◆ **Problem requirements**: The response has to be every entry, printed word for word.

(Dataset items)
☆ ☆ ☆ ☆

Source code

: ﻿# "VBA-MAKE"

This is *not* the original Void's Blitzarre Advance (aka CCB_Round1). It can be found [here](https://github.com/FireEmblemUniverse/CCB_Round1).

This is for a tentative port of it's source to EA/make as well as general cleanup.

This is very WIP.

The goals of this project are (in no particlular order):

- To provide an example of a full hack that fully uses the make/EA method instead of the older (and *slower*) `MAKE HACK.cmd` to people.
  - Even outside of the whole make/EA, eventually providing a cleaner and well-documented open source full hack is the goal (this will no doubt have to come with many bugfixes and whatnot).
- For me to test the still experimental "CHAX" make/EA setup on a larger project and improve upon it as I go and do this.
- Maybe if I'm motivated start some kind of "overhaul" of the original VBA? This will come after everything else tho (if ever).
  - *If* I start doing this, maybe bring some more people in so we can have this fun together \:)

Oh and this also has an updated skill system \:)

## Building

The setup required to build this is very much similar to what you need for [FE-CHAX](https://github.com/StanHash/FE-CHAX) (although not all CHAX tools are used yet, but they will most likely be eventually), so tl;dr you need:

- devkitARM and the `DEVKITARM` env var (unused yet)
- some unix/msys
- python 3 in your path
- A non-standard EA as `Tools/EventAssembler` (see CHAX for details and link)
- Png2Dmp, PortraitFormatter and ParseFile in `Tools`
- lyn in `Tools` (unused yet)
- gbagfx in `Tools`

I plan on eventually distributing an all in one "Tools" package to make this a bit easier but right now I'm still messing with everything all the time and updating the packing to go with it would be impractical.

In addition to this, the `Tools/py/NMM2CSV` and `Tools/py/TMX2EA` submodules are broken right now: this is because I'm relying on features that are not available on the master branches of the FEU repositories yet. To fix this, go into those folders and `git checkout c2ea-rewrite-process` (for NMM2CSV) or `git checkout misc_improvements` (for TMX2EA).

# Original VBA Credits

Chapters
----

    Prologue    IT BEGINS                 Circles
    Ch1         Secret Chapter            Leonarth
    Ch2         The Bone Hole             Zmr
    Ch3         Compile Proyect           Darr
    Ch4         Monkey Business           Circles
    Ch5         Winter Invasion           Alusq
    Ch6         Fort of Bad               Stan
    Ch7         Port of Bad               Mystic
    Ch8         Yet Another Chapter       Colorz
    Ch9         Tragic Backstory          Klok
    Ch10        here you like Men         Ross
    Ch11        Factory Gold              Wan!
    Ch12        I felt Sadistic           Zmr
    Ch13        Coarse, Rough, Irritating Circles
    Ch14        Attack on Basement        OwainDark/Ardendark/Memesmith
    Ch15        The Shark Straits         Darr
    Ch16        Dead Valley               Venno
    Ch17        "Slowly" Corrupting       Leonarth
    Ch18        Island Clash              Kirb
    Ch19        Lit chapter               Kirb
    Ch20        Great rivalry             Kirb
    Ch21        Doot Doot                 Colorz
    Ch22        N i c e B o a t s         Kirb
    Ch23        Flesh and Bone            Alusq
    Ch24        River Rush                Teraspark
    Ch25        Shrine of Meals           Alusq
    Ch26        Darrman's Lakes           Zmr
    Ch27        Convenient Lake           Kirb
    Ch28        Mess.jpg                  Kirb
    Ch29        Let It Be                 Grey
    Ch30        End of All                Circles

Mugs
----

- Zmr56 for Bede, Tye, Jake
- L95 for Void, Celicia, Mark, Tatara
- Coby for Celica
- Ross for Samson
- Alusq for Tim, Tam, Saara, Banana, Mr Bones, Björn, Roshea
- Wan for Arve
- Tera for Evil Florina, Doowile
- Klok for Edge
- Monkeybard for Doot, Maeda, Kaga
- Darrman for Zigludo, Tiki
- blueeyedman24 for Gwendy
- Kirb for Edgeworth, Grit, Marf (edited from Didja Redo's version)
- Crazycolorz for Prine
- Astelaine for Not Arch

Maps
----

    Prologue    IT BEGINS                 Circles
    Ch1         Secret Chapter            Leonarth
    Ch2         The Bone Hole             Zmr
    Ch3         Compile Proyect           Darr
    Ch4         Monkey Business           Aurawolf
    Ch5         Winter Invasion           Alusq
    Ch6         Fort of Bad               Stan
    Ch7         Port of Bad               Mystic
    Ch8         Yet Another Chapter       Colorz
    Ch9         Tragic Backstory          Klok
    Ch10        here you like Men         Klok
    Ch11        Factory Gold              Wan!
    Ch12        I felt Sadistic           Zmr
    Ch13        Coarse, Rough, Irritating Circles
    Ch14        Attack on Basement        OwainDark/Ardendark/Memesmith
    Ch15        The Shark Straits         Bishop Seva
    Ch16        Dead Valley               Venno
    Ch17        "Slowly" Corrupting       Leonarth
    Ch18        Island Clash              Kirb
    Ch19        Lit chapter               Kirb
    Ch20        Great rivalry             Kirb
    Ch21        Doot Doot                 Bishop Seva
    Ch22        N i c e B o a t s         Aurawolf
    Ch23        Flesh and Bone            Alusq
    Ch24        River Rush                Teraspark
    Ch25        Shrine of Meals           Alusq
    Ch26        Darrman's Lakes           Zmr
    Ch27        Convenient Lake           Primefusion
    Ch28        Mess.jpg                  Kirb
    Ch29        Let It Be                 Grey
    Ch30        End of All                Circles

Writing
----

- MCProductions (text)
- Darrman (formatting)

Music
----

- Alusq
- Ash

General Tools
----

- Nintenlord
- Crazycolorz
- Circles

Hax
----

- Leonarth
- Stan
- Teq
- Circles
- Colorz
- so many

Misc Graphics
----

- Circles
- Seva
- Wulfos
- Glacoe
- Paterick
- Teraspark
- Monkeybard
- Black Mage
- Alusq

☆ ☆ ☆ ☆

◆ **Exercise result**:
Source code

: ﻿# "VBA-MAKE"

This is *not* the original Void's Blitzarre Advance (aka CCB_Round1). It can be found [here](https://github.com/FireEmblemUniverse/CCB_Round1).

This is for a tentative port of it's source to EA/make as well as general cleanup.

This is very WIP.

The goals of this project are (in no particlular order):

- To provide an example of a full hack that fully uses the make/EA method instead of the older (and *slower*) `MAKE HACK.cmd` to people.
  - Even outside of the whole make/EA, eventually providing a cleaner and well-documented open source full hack is the goal (this will no doubt have to come with many bugfixes and whatnot).
- For me to test the still experimental "CHAX" make/EA setup on a larger project and improve upon it as I go and do this.
- Maybe if I'm motivated start some kind of "overhaul" of the original VBA? This will come after everything else tho (if ever).
  - *If* I start doing this, maybe bring some more people in so we can have this fun together \:)

Oh and this also has an updated skill system \:)

## Building

The setup required to build this is very much similar to what you need for [FE-CHAX](https://github.com/StanHash/FE-CHAX) (although not all CHAX tools are used yet, but they will most likely be eventually), so tl;dr you need:

- devkitARM and the `DEVKITARM` env var (unused yet)
- some unix/msys
- python 3 in your path
- A non-standard EA as `Tools/EventAssembler` (see CHAX for details and link)
- Png2Dmp, PortraitFormatter and ParseFile in `Tools`
- lyn in `Tools` (unused yet)
- gbagfx in `Tools`

I plan on eventually distributing an all in one "Tools" package to make this a bit easier but right now I'm still messing with everything all the time and updating the packing to go with it would be impractical.

In addition to this, the `Tools/py/NMM2CSV` and `Tools/py/TMX2EA` submodules are broken right now: this is because I'm relying on features that are not available on the master branches of the FEU repositories yet. To fix this, go into those folders and `git checkout c2ea-rewrite-process` (for NMM2CSV) or `git checkout misc_improvements` (for TMX2EA).

# Original VBA Credits

Chapters
----

    Prologue    IT BEGINS                 Circles
    Ch1         Secret Chapter            Leonarth
    Ch2         The Bone Hole             Zmr
    Ch3         Compile Proyect           Darr
    Ch4         Monkey Business           Circles
    Ch5         Winter Invasion           Alusq
    Ch6         Fort of Bad               Stan
    Ch7         Port of Bad               Mystic
    Ch8         Yet Another Chapter       Colorz
    Ch9         Tragic Backstory          Klok
    Ch10        here you like Men         Ross
    Ch11        Factory Gold              Wan!
    Ch12        I felt Sadistic           Zmr
    Ch13        Coarse, Rough, Irritating Circles
    Ch14        Attack on Basement        OwainDark/Ardendark/Memesmith
    Ch15        The Shark Straits         Darr
    Ch16        Dead Valley               Venno
    Ch17        "Slowly" Corrupting       Leonarth
    Ch18        Island Clash              Kirb
    Ch19        Lit chapter               Kirb
    Ch20        Great rivalry             Kirb
    Ch21        Doot Doot                 Colorz
    Ch22        N i c e B o a t s         Kirb
    Ch23        Flesh and Bone            Alusq
    Ch24        River Rush                Teraspark
    Ch25        Shrine of Meals           Alusq
    Ch26        Darrman's Lakes           Zmr
    Ch27        Convenient Lake           Kirb
    Ch28        Mess.jpg                  Kirb
    Ch29        Let It Be                 Grey
    Ch30        End of All                Circles

Mugs
----

- Zmr56 for Bede, Tye, Jake
- L95 for Void, Celicia, Mark, Tatara
- Coby for Celica
- Ross for Samson
- Alusq for Tim, Tam, Saara, Banana, Mr Bones, Björn, Roshea
- Wan for Arve
- Tera for Evil Florina, Doowile
- Klok for Edge
- Monkeybard for Doot, Maeda, Kaga
- Darrman for Zigludo, Tiki
- blueeyedman24 for Gwendy
- Kirb for Edgeworth, Grit, Marf (edited from Didja Redo's version)
- Crazycolorz for Prine
- Astelaine for Not Arch

Maps
----

    Prologue    IT BEGINS                 Circles
    Ch1         Secret Chapter            Leonarth
    Ch2         The Bone Hole             Zmr
    Ch3         Compile Proyect           Darr
    Ch4         Monkey Business           Aurawolf
    Ch5         Winter Invasion           Alusq
    Ch6         Fort of Bad               Stan
    Ch7         Port of Bad               Mystic
    Ch8         Yet Another Chapter       Colorz
    Ch9         Tragic Backstory          Klok
    Ch10        here you like Men         Klok
    Ch11        Factory Gold              Wan!
    Ch12        I felt Sadistic           Zmr
    Ch13        Coarse, Rough, Irritating Circles
    Ch14        Attack on Basement        OwainDark/Ardendark/Memesmith
    Ch15        The Shark Straits         Bishop Seva
    Ch16        Dead Valley               Venno
    Ch17        "Slowly" Corrupting       Leonarth
    Ch18        Island Clash              Kirb
    Ch19        Lit chapter               Kirb
    Ch20        Great rivalry             Kirb
    Ch21        Doot Doot                 Bishop Seva
    Ch22        N i c e B o a t s         Aurawolf
    Ch23        Flesh and Bone            Alusq
    Ch24        River Rush                Teraspark
    Ch25        Shrine of Meals           Alusq
    Ch26        Darrman's Lakes           Zmr
    Ch27        Convenient Lake           Primefusion
    Ch28        Mess.jpg                  Kirb
    Ch29        Let It Be                 Grey
    Ch30        End of All                Circles

Writing
----

- MCProductions (text)
- Darrman (formatting)

Music
----

- Alusq
- Ash

General Tools
----

- Nintenlord
- Crazycolorz
- Circles

Hax
----

- Leonarth
- Stan
- Teq
- Circles
- Colorz
- so many

Misc Graphics
----

- Circles
- Seva
- Wulfos
- Glacoe
- Paterick
- Teraspark
- Monkeybard
- Black Mage
- Alusq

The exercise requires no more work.